The Culling Trials (Shadowspell Academy #2)(4)



Ethan blew air from his nose, and I got the distinct impression it was supposed to be a laugh of derision. He motioned me to a gate with a sparse crowd waiting in front. Our crew followed behind.

“You better hope you keep being useful,” Ethan said, “or someday soon you’ll be crushed by your lack of knowledge.”

“You should get a side job writing for fortune cookies. You’d be a smash hit.”

“This is the House of Unmentionables,” Pete said, interrupting us. “Why are we doing this one?”

“We have to do them all, and we have to do them all together. I’ve got a pattern we need to follow.” Ethan shifted as the same beautiful woman from the day before walked along the edge of the wall.

“Welcome, everyone,” she began.

Ethan didn’t stop to listen. “This is one of the easiest. All we have to do is beat the simpleton creatures and find the gold. I know where it’ll be…mostly…and the basic spells I’ll need. With you guys to run interference, it shouldn’t be a big deal. Hopefully by the next trial we’ll be used to working together and you won’t drag me down.”

Wally’s voice dropped low. “This cheater always prospers.”

The gates shimmied open and Ethan gestured us on ahead of him.

“Go back with your team. You’re going to get in trouble. You’re going to get us in trouble!” Pete tried to shoo Wally away, like a wayward dog.

“You’re my team. They are just my dorm mates,” she replied. “The school will catch on eventually. That’s how this works, you know.”

As we crossed the threshold into the trial, bare dirt was all that was in front of us. A few scraggly bushes dotted the way and one lonely tree reached into the sky, its branches bare and trunk gnarled and hunched. Gradually, a hush pressed in around us, unnatural for so large of a place. The wall behind us melted away, and the desolate land stretched out to infinity.
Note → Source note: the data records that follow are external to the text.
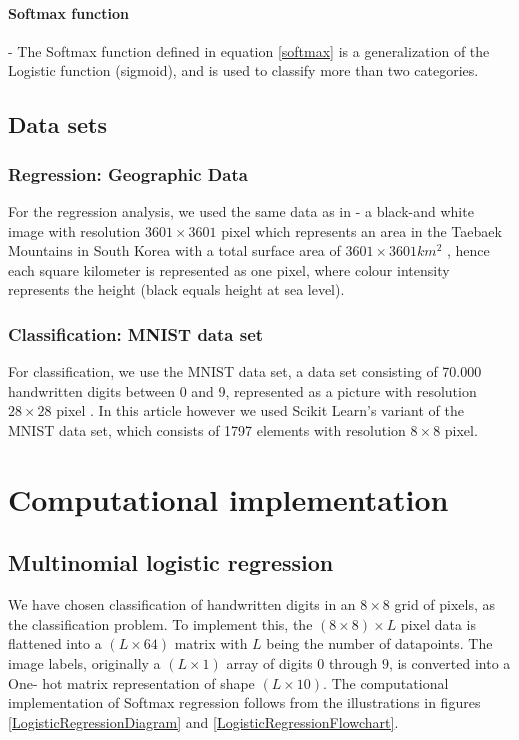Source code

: \documentclass[11pt,a4paper,titlepage]{article}
\begin{document}
\paragraph*{Softmax function} - The Softmax function defined in equation \eqref{softmax} is a generalization of the Logistic function (sigmoid), and is used to classify more than two categories.
\subsection{Data sets}
\subsubsection{Regression: Geographic Data}
For the regression analysis, we used the same data as in \citep{Project1} - a black-and white image with resolution $3601 \times 3601$ pixel which represents an area in the Taebaek Mountains in South Korea with a total surface area of $3601 \times 3601km^2$ , hence each square kilometer is represented as one pixel, where colour intensity represents the height (black equals height at sea level).
\subsubsection{Classification: MNIST data set}
For classification, we use the MNIST data set, a data set consisting of 70.000 handwritten digits between 0 and 9, represented as a picture with resolution $28\times28$ pixel \citep{lecun2010mnist}. In this article however we used Scikit Learn's variant of the MNIST data set, which consists of 1797 elements with resolution $8\times8$ pixel. 
\section{Computational implementation}

\subsection{Multinomial logistic regression}
We have chosen classification of handwritten digits in an $8\times 8$ grid of pixels, as the classification problem. To implement this, the $(8\times 8)\times L$ pixel data is flattened into a $(L \times 64)$ matrix with $L$ being the number of datapoints. The image labels, originally a $(L \times 1)$ array of digits $0$ through $9$, is converted into a One- hot matrix representation of shape $(L \times 10)$. The computational implementation of Softmax regression follows from the illustrations in figures \ref{LogisticRegressionDiagram} and \ref{LogisticRegressionFlowchart}. 
\end{document}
“This stuff trips me out,” I said as Ethan found a path on the cracked earth and followed it without hesitation.

“Did you memorize all the right paths or something?” I asked, scanning the way for any sign of danger. A warning vibrated through my body, but it didn’t take a form or indicate a direction. We were in the thick of danger without any indication where it might come from.

Giddyup.

“Yes. It’s good to have friends in high places.” Ethan stopped at a fork, looked each way, then went right. “Except I don’t remember that fork.”

“Super,” I glanced back at the others. “Thoughts?”

“He’s the one cheating. We’re just playing follow the leader,” Pete said. “We can claim we didn’t know.”

“I agree. This is the best-case scenario at the moment.” Wally turned in a circle while walking. “When he doesn’t need us anymore, that’s when we will need a plan B.”

“Wise woman,” Ethan said.

I gritted my teeth. His overconfidence that we were all idiots or incompetent would be the ruin of him. I’d make sure of it. But right now, Sunshine’s words burned through my brain. I needed to stick to the middle of the pack. To let Ethan take the heat off me so I’d go unnoticed.

“We’re about there, I think,” Ethan said, hitting a three-way stop and choosing the far right path. He’d clearly made the correct choice at the previous fork.

“Where is there?” I asked, winding toward the left before Ethan took yet another right turn. Then another. My brain said we were going in a circle, but my sense of direction said we were still winding our way east. The path was a mind bender for sure.

“The bridge. It’s the easiest crossing place,” Ethan said.

The roar of water grew louder as we walked. Ahead, I could barely see the rolling, boiling, white water of a large chasm. Foam floated up, creating a rainbow in the strengthening sun rays, then cut off abruptly as if tumbling off a cliff. The oddity was the land was flat. There was no actual cliff, no natural drop off. The chasm cinched into little more than a stream.

“I do not like this,” I grumbled as Ethan pointed right.

“There,” he said, picking up the pace.

“We have all day. We don’t have to hurry,” Pete groaned, jogging to keep up.

“I’m not the only one with connections,” Ethan said, not slowing. “The first one to the gold takes it all. I want to be the first.”

“Don’t you have enough money?” Orin asked, drifting along behind us, in no apparent hurry.

“You can never have enough money,” Ethan replied. “And this isn’t about the money. Not really. It’s about taking all the glory. It’s about winning.”

A stone bridge was built into the side of the river, leading over the thinnest part of the water. The drop from the bridge was plenty steep, I had to admit, but only a trickle of muddy water flowed through, probably knee high at best.

“What’s the task?” Wally asked.

“Simple, we have to get across the bridge,” Pete replied as we all slowed near the stone steps.

“It won’t be simple,” Gregory said quietly. “I can guarantee that.”

A deep growl issued from somewhere. At first, I couldn’t figure out the source, but the growl rose in strength until a deep, booming roar reverberated from under the bridge.